HOW TO COMPLETE THIS TASK: Every line with the string "literature" in it belongs in your answer, so copy them all from the data.

Plain-text document sources:
━━━━

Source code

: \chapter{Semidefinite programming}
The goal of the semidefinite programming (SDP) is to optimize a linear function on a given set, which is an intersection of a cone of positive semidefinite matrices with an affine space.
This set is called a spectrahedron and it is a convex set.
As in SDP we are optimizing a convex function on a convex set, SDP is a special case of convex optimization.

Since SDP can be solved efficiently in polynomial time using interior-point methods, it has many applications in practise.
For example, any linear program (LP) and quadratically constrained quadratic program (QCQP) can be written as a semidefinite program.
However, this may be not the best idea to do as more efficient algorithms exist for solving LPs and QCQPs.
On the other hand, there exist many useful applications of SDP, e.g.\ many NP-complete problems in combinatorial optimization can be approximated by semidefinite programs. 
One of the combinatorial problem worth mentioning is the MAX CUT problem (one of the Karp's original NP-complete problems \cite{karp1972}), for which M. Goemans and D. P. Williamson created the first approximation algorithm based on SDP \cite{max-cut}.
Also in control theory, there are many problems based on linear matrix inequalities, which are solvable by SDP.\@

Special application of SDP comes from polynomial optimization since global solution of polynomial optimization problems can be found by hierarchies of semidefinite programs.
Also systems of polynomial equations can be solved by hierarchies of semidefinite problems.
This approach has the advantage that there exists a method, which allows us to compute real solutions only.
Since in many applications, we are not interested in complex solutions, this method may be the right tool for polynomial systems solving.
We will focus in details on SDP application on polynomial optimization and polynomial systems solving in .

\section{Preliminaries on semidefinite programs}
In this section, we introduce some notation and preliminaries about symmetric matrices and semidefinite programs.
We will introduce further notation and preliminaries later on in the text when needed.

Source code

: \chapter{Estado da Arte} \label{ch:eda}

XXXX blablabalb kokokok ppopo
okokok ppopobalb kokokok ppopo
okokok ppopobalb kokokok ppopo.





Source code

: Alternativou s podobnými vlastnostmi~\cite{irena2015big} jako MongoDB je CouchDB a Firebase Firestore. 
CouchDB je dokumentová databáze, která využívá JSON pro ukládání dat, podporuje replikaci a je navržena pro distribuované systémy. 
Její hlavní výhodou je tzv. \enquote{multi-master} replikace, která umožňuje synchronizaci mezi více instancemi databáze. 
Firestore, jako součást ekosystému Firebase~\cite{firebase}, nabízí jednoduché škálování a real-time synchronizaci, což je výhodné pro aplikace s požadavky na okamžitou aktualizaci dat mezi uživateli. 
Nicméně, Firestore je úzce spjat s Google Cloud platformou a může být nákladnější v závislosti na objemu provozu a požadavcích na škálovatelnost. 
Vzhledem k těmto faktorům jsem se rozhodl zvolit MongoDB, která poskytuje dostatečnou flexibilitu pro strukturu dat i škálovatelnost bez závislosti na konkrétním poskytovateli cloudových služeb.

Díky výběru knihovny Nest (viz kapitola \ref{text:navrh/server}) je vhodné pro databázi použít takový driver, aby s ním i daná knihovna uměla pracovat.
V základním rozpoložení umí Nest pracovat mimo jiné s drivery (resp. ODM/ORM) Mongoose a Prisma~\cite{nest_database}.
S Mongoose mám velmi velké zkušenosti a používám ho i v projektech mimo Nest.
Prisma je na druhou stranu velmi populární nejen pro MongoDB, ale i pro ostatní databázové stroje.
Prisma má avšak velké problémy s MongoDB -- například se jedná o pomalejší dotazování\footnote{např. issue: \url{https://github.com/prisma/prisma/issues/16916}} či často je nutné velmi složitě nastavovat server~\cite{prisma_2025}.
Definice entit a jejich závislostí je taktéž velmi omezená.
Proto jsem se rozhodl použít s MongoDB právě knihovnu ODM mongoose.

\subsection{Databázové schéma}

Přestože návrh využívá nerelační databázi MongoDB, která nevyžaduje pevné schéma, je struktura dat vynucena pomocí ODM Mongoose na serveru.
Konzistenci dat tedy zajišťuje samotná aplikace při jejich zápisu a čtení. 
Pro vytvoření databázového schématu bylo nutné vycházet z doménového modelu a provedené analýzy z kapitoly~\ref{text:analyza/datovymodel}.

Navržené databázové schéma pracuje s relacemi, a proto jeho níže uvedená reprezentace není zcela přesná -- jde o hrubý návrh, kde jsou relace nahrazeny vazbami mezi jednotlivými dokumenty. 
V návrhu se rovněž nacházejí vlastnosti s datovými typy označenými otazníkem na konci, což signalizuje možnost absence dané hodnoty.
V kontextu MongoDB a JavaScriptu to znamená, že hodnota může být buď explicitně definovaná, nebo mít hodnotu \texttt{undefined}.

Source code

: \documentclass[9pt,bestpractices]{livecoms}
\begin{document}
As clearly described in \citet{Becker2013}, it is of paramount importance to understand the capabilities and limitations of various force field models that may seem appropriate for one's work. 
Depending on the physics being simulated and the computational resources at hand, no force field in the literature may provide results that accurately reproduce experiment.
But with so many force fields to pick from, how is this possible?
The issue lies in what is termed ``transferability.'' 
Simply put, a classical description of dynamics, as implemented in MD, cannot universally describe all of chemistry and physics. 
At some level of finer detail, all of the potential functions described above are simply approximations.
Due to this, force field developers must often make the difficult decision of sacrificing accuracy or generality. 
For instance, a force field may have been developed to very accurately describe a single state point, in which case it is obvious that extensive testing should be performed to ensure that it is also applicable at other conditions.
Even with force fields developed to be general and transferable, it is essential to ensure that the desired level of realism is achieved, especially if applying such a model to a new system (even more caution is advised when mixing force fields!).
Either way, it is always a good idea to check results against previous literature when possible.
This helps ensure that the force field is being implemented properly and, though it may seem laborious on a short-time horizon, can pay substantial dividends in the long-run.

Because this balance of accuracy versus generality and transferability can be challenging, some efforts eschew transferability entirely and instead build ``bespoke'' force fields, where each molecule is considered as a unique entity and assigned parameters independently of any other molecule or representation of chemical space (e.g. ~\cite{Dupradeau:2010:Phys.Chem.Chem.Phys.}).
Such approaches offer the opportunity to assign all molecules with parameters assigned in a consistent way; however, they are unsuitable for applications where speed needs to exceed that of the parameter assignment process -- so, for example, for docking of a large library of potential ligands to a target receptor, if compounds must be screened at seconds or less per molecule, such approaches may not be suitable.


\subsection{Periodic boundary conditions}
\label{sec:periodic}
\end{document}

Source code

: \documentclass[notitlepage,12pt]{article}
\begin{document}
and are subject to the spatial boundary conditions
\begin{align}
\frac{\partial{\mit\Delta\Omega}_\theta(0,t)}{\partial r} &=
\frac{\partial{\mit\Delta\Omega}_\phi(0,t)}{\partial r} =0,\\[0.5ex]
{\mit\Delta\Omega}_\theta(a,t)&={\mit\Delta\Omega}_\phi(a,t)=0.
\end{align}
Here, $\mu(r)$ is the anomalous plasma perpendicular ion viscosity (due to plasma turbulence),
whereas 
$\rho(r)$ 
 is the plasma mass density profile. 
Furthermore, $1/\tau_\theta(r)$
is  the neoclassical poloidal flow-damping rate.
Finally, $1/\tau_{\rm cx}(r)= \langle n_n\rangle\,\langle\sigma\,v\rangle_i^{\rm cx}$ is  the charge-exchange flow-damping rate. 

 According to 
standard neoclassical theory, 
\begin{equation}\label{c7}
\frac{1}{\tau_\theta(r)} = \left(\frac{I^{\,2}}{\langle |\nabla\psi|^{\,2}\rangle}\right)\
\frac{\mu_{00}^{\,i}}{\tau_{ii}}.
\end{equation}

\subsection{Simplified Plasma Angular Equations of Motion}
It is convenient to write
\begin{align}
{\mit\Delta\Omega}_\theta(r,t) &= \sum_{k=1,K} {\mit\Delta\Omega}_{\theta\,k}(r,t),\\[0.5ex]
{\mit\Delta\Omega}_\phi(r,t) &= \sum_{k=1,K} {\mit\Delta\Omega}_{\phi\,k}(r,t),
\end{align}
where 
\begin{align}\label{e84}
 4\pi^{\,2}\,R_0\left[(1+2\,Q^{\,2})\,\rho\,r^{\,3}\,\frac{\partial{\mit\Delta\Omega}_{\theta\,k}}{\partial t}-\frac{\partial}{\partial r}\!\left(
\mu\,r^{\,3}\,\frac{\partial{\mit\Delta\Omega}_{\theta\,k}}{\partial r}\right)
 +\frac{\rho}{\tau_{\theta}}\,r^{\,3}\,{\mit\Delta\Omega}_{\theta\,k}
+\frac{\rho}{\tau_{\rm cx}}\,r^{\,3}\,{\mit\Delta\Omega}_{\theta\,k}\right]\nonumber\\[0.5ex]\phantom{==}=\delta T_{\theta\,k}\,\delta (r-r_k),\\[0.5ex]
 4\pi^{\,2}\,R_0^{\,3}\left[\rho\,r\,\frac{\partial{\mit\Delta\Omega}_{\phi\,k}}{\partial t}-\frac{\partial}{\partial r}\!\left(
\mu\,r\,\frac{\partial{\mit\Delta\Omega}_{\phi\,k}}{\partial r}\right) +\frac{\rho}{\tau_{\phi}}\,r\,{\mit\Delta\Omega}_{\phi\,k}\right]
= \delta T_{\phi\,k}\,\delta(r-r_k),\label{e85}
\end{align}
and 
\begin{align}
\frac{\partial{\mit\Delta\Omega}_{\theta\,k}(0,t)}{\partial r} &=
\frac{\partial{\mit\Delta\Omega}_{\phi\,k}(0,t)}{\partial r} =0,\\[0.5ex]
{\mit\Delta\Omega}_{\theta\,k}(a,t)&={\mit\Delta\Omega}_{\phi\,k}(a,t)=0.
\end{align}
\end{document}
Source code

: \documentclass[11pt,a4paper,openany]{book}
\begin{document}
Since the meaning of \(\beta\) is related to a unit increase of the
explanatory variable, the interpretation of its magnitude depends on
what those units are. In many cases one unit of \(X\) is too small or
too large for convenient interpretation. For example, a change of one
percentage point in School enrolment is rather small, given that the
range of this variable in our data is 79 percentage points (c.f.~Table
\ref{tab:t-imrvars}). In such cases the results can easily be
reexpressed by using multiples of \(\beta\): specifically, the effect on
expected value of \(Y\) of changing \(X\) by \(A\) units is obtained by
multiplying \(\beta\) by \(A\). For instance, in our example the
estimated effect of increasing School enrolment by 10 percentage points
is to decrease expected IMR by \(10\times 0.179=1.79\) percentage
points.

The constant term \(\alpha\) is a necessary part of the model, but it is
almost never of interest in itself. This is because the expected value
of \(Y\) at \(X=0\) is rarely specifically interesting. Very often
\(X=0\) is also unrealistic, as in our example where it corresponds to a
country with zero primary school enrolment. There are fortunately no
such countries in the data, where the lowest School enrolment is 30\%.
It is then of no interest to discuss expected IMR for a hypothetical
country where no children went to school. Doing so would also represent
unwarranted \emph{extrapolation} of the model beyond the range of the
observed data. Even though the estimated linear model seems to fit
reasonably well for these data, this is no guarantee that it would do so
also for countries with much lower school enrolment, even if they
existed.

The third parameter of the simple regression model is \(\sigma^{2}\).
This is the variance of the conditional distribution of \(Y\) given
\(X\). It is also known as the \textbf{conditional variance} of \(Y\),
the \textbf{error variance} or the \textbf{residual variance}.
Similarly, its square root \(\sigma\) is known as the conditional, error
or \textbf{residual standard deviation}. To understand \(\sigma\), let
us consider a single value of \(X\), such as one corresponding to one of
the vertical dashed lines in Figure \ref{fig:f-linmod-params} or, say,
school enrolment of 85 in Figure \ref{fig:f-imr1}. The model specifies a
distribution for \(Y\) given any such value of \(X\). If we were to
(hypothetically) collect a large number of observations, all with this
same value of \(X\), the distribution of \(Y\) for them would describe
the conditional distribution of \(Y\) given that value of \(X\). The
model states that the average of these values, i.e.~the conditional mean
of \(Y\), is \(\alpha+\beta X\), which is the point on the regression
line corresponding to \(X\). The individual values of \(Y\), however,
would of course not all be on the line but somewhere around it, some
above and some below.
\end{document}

━━━━

ANSWER TO THIS PROBLEM:
Depending on the physics being simulated and the computational resources at hand, no force field in the literature may provide results that accurately reproduce experiment.
Either way, it is always a good idea to check results against previous literature when possible.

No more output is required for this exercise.